Короли городских окраин
На выручку любимцу пришла пионервожатая.
– Это, конечно, хорошо, – прервала она тягостное молчание. – Работа на оборону страны – дело замечательное. Если таковая работа действительно была. С этим стоит разобраться…
– Я знаю наверняка! – воскликнула Оля, перебивая Лидию Михайловну. – В нашем доме многие из соседей работают на Красногорском заводе. Они знают Колю и видели его там.
– Что он делал на этом заводе, остается вопросом открытым.
– Лидия Михайловна, соседи не будут лгать!
Женщина, изменив своей обычной сдержанности, вдруг вспыхнула и закричала:
– А где в это время находился отец Пожарского, соседи тебе не сказали?

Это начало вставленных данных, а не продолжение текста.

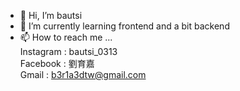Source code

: - 👋 Hi, I’m bautsi
- 🌱 I’m currently learning frontend and a bit backend
- 📫 How to reach me ...      
     Instagram : bautsi_0313   
     Facebook : 劉育嘉     
     Gmail : b3r1a3dtw@gmail.com
<!---
b3r1a3d/b3r1a3d is a ✨ special ✨ repository because its `README.md` (this file) appears on your GitHub profile.
You can click the Preview link to take a look at your changes.
--->
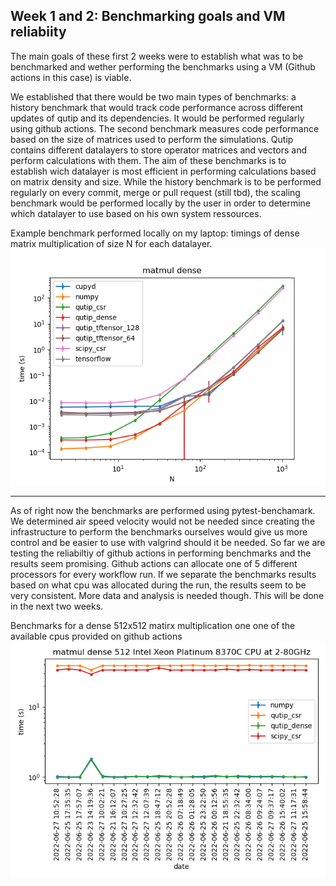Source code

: ## Week 1 and 2: Benchmarking goals and VM reliabiity

The main goals of these first 2 weeks were to establish what was to be benchmarked and wether performing the benchmarks using a VM (Github actions in this case) is viable. 

We established that there would be two main types of benchmarks: a history benchmark that would track code performance across different updates of qutip and its dependencies. It would be performed regularly using github actions. 
The second benchmark measures code performance based on the size of matrices used to perform the simulations. Qutip contains different datalayers to store operator matrices and vectors and perform calculations with them. The aim of these benchmarks is to establish wich datalayer is most efficient in performing calculations based on matrix density and size. 
While the history benchmark is to be performed regularly on every commit, merge or pull request (still tbd), the scaling benchmark would be performed locally by the user in order to determine which datalayer to use based on his own system ressources.  

Example benchmark performed locally on my laptop: timings of dense matrix multiplication of size N for each datalayer.
![alt text](https://github.com/xspronken/xspronken.github.io/blob/main/_posts/images/matmul_dense.png)

---

As of right now the benchmarks are performed using pytest-benchamark. We determined air speed velocity would not be needed since creating the infrastructure to perform the benchmarks ourselves would give us more control and be easier to use with valgrind should it be needed.
So far we are testing the reliabiltiy of github actions in performing benchmarks and the results seem promising. Github actions can allocate one of 5 different processors for every workflow run. If we separate the benchmarks results based on what cpu was allocated during the run, the results seem to be very consistent. More data and analysis is needed though. This will be done in the next two weeks.

Benchmarks for a dense 512x512 matirx multiplication one one of the available cpus provided on github actions
![alt text](https://github.com/xspronken/xspronken.github.io/blob/main/_posts/images/Intel%20Xeon%20Platinum%208370C%20CPU%20at%202-80GHz_matmul_dense_512.png)
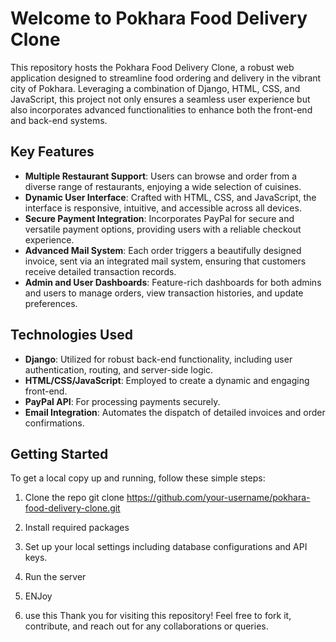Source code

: # Welcome to Pokhara Food Delivery Clone

This repository hosts the Pokhara Food Delivery Clone, a robust web application designed to streamline food ordering and delivery in the vibrant city of Pokhara. Leveraging a combination of Django, HTML, CSS, and JavaScript, this project not only ensures a seamless user experience but also incorporates advanced functionalities to enhance both the front-end and back-end systems.

## Key Features

- **Multiple Restaurant Support**: Users can browse and order from a diverse range of restaurants, enjoying a wide selection of cuisines.
- **Dynamic User Interface**: Crafted with HTML, CSS, and JavaScript, the interface is responsive, intuitive, and accessible across all devices.
- **Secure Payment Integration**: Incorporates PayPal for secure and versatile payment options, providing users with a reliable checkout experience.
- **Advanced Mail System**: Each order triggers a beautifully designed invoice, sent via an integrated mail system, ensuring that customers receive detailed transaction records.
- **Admin and User Dashboards**: Feature-rich dashboards for both admins and users to manage orders, view transaction histories, and update preferences.

## Technologies Used

- **Django**: Utilized for robust back-end functionality, including user authentication, routing, and server-side logic.
- **HTML/CSS/JavaScript**: Employed to create a dynamic and engaging front-end.
- **PayPal API**: For processing payments securely.
- **Email Integration**: Automates the dispatch of detailed invoices and order confirmations.

## Getting Started

To get a local copy up and running, follow these simple steps:
1. Clone the repo
git clone https://github.com/your-username/pokhara-food-delivery-clone.git

2. Install required packages
3. Set up your local settings including database configurations and API keys.
4. Run the server
5. ENJoy
6. use this 
Thank you for visiting this repository! Feel free to fork it, contribute, and reach out for any collaborations or queries.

Что он делал, пока Пожарский, по твоим словам, работал на оборону, а по моим сведениям, злостно прогуливал школу?
Гладкова растерялась от неожиданного напора, моргнула и неуверенно ответила:
– Известно где. На фронте. Воевал с фашистами.
– Воева-а-ал?! – Лидия Михайловна с удовольствием растянула слово, будто пробуя его на вкус. Светлые ее глаза с белесыми ресницами сощурились, лицо приняло хищное выражение. – Или сдался в плен, дрожа за свою шкуру? Как последний трус. Собственно, почему как… Он и есть трус. Трус, продавшийся Германии!
Оля вздрогнула. Захаров многозначительно присвистнул, тут же получив толчок локтем под ребра. Дверь приоткрылась, в щель просунулась веснушчатая голова ученика второй смены. Он хотел было что-то спросить, но, почувствовав повисшее в воздухе напряжение, осторожно прикрыл дверь.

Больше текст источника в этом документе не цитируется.